Disgusted, Aeneas clenched his fists, ready to strike again.
“Please stop, Aeneas. Let him go,” I whispered with what little voice I still had left. I thought he had not heard, but he hesitated and looked at me. “It’s not worth it,” I breathed, feebly trying to readjust my tunic, but Aeneas was too quick for me. He knelt down and wrapped me in my shawl, which had been lying on a chair.
“I’ll take you to Cassandra,” he murmured, lifting me in his arms. As we turned to go he stopped beside the heap on the floor that was Paris. “Out of here before I get back.”
Over Aeneas’s shoulder I could see a lost expression on Paris’s face as he raised his head; he was a child again, a little boy drunk with wine and b
eaten too hard. But I had no strength left to pity him. I rested my head on Aeneas’s shoulder and closed my eyes.
Callira hurried up before we went outside.
“You were right to call me,” Aeneas reassured her. “She’s all right now. Please tidy up. I’m taking her to Princess Cassandra.”
I would have liked to open my eyes to smile at Callira but I hadn’t the strength. Her deft hands pulled my shawl over my head, then I was outside in the rain with Aeneas.

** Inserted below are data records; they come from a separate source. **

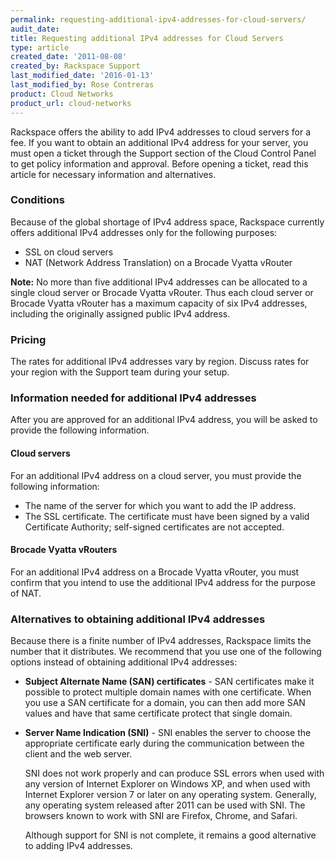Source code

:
 ```yaml
---
permalink: requesting-additional-ipv4-addresses-for-cloud-servers/
audit_date:
title: Requesting additional IPv4 addresses for Cloud Servers
type: article
created_date: '2011-08-08'
created_by: Rackspace Support
last_modified_date: '2016-01-13'
last_modified_by: Rose Contreras
product: Cloud Networks
product_url: cloud-networks
---
```


Rackspace offers the ability to add IPv4 addresses to cloud servers for a fee. If you want to obtain an additional IPv4 address for your server, you must open a ticket through the Support section of the Cloud Control Panel to get policy information and approval. Before opening a ticket, read this article for necessary information and alternatives.

### Conditions

Because of the global shortage of IPv4 address space, Rackspace currently offers additional IPv4 addresses only for the following purposes:

- SSL on cloud servers
- NAT (Network Address Translation) on a Brocade Vyatta vRouter

**Note:** No more than five additional IPv4 addresses can be allocated to a single cloud server or Brocade Vyatta vRouter. Thus each cloud server or Brocade Vyatta vRouter has a maximum capacity of six IPv4 addresses, including the originally assigned public IPv4 address.

### Pricing

The rates for additional IPv4 addresses vary by region. Discuss rates for your region with the Support team during your setup.

### Information needed for additional IPv4 addresses

After you are approved for an additional IPv4 address, you will be asked to provide the following information.

#### Cloud servers

For an additional IPv4 address on a cloud server, you must provide the following information:

- The name of the server for which you want to add the IP address.
- The SSL certificate. The certificate must have been signed by a valid Certificate Authority; self-signed certificates are not accepted.

#### Brocade Vyatta vRouters

For an additional IPv4 address on a Brocade Vyatta vRouter, you must confirm that you intend to use the additional IPv4 address for the purpose of NAT.

### Alternatives to obtaining additional IPv4 addresses

Because there is a finite number of IPv4 addresses, Rackspace limits the number that it distributes. We recommend that you use one of the following options instead of obtaining additional IPv4 addresses:

- **Subject Alternate Name (SAN) certificates** - SAN certificates make it possible to protect multiple domain names with one certificate. When you use a SAN certificate for a domain, you can then add more SAN values and have that same certificate protect that single domain.

- **Server Name Indication (SNI)** - SNI enables the server to choose the appropriate certificate early during the communication between the client and the web server.

  SNI does not work properly and can produce SSL errors when used with any version of Internet Explorer on Windows XP, and when used with Internet Explorer version 7 or later on any operating system. Generally, any operating system released after 2011 can be used with SNI. The browsers known to work with SNI are Firefox, Chrome, and Safari.

  Although support for SNI is not complete, it remains a good alternative to adding IPv4 addresses.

“He loved you.” The voice of that brusque and taciturn man was cracked, like a plain parched by a long drought. “Don’t listen to Paris. He loved you. He was my brother, and you will always be my sister.”
Suddenly my tears came, brought on by the rough loyalty of Aeneas. They overflowed and mingled with the rain. Long soft sobs from my throat made my whole body tremble. The past. The past. The past. It would never again be the present, always the past, until I rejoined him beyond time. The past, the past, the past. Hector, Achilles. Between them and me the shadow of death under this gentle rain. Realizing I was weeping Aeneas stopped, got down on the ground in the rain and laid me beside him. With my eyes closed I hugged him, burying my face in the folds of clothing around his neck. He held me close with furious desperation; I could feel his face pressed against me; though unlike mine his body was not trembling, his heart was beating to a sorrowful rhythm. We lay in the rain on the empty road without moving until we had both finished weeping, and only then did he get to his feet again. I looked at him. My brother indeed. My twin in pain. He offered me his hand to help me up, and when I was back on my feet we walked on up the hill side by side, his arm around my waist so I should not fall, my head on his shoulder.